Hirsh notes that the December drone strike that hit a Yemeni wedding procession and killed a dozen or so civilians was one conducted by the Pentagon, not the CIA. The point Hirsh and others are making is that CIA is better at targeting their strikes so as to avoid civilian casualties.
But there are clear problems with this reasoning. Even if it’s accurate, we don’t have any way to confirm it since “No public data exist on the accuracy and reliability of the strikes launched by the CIA versus those by the Pentagon.” The supposed comparative advantage of the CIA in this respect is just something we’re supposed to take on faith.
But it’s actually more than faith because we have to ignore the facts that have come to light about countless CIA-run strikes and the civilians they killed. It’s like when John Brennan said publicly in 2011 that “in the last year ‘there hasn’t been a single collateral death” – a claim without any credibility.
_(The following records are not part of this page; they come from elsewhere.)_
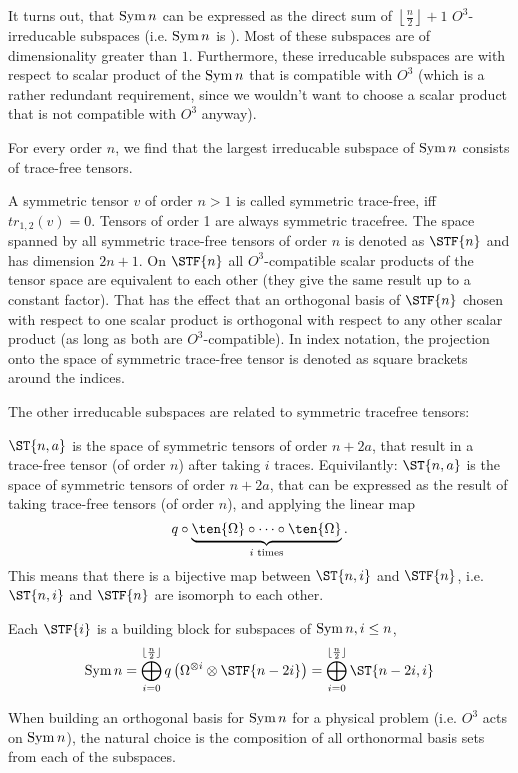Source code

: \begin{example}
	It turns out, that $\operatorname{Sym}{n}$ can be expressed as the direct sum of $\left\lfloor\frac{n}{2}\right\rfloor+1$ $O^3$-irreducable subspaces (i.e. $\operatorname{Sym}{n}$ is ). Most of these subspaces are of dimensionality greater than $1$. Furthermore, these irreducable subspaces are  with respect to  scalar product of the $\operatorname{Sym}{n}$ that is compatible with $O^3$ (which is a rather redundant requirement, since we wouldn't want to choose a scalar product that is not compatible with $O^3$ anyway).
	
	For every order $n$, we find that the largest irreducable subspace of $\operatorname{Sym}{n}$ consists of trace-free tensors.
	\begin{definition}
		A symmetric tensor $v$ of order $n>1$ is called symmetric trace-free, iff $tr_{1,2}(v)=0$. Tensors of order 1 are always symmetric tracefree.
		The space spanned by all symmetric trace-free tensors of order $n$ is denoted as $\STF{n}$ and has dimension $2n+1$. On $\STF{n}$ all $O^3$-compatible scalar products of the tensor space are equivalent to each other (they give the same result up to a constant factor). That has the effect that an orthogonal basis of $\STF{n}$ chosen with respect to one scalar product is orthogonal with respect to any other scalar product (as long as both are $O^3$-compatible). In index notation, the projection onto the space of symmetric trace-free tensor is denoted as square brackets around the indices.
	\end{definition}
	The other irreducable subspaces are related to symmetric tracefree tensors:
	\begin{definition}
		$\ST{n,a}$ is the space of symmetric tensors of order $n+2a$, that result in a trace-free tensor (of order $n$) after taking $i$ traces. Equivilantly: $\ST{n,a}$ is the space of symmetric tensors of order $n+2a$, that can be expressed as the result of taking trace-free tensors (of order $n$), and applying the linear map
		\[q\circ \underbrace{\ten{\Omega}\circ \cdots \circ \ten{\Omega}}_{i \text{ times}}.\]
		This means that there is a bijective map between $\ST{n,i}$ and $\STF{n}$, i.e. $\ST{n,i}$ and $\STF{n}$ are isomorph to each other.
	\end{definition}
	
	\begin{lemma}
		Each $\STF{i}$ is a building block for subspaces of $\operatorname{Sym}{n}, i\leq n$,
		\[\Sym{n} = \bigoplus_{i=0}^{\lfloor\frac{n}{2}\rfloor} q\left(\Omega^{\otimes i}\otimes \STF{n-2i}\right)=\bigoplus_{i=0}^{\lfloor\frac{n}{2}\rfloor}\ST{n-2i,i}\]
		
	\end{lemma}
	
	When building an orthogonal basis for $\operatorname{Sym}{n}$ for a physical problem (i.e. $O^3$ acts on $\operatorname{Sym}{n}$), the natural choice is the composition of all orthonormal basis sets from each of the subspaces. 
	
\end{example}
A November exclusive at Foreign Policy by Gordon Lubold and Shane Harris gets to what I think is the real obstacle to the Obama administration’s promise to shift drones to DoD:

Keeping the drones with the CIA also offers legal cover for drone strikes, former officials argued. By law, the military is not supposed to conduct hostile actions outside a declared war zone, although special forces do so on occasion acting at the CIA’s behest.

One caveat to this is that Obama orders military operations in secret all over the world all the time. Special Operations Command operates in scores of countries without the knowledge or consent of Congress or the American people. But their missions and activities are secret and – to reluctantly cite Donald Rumsfeld – their activities are an unknown unknown. CIA drone strikes, on the other hand, have proven next to impossible to fully hide from the public and that extra attention would probably lead to pressure for the Obama administration to open up DoD drone strikes to transparency and accountability – something he can avoid if he keeps it with CIA.
Really, Obama is about six years late on his promise to close Gitmo; I don’t know why anybody is expecting him to keep this promise either.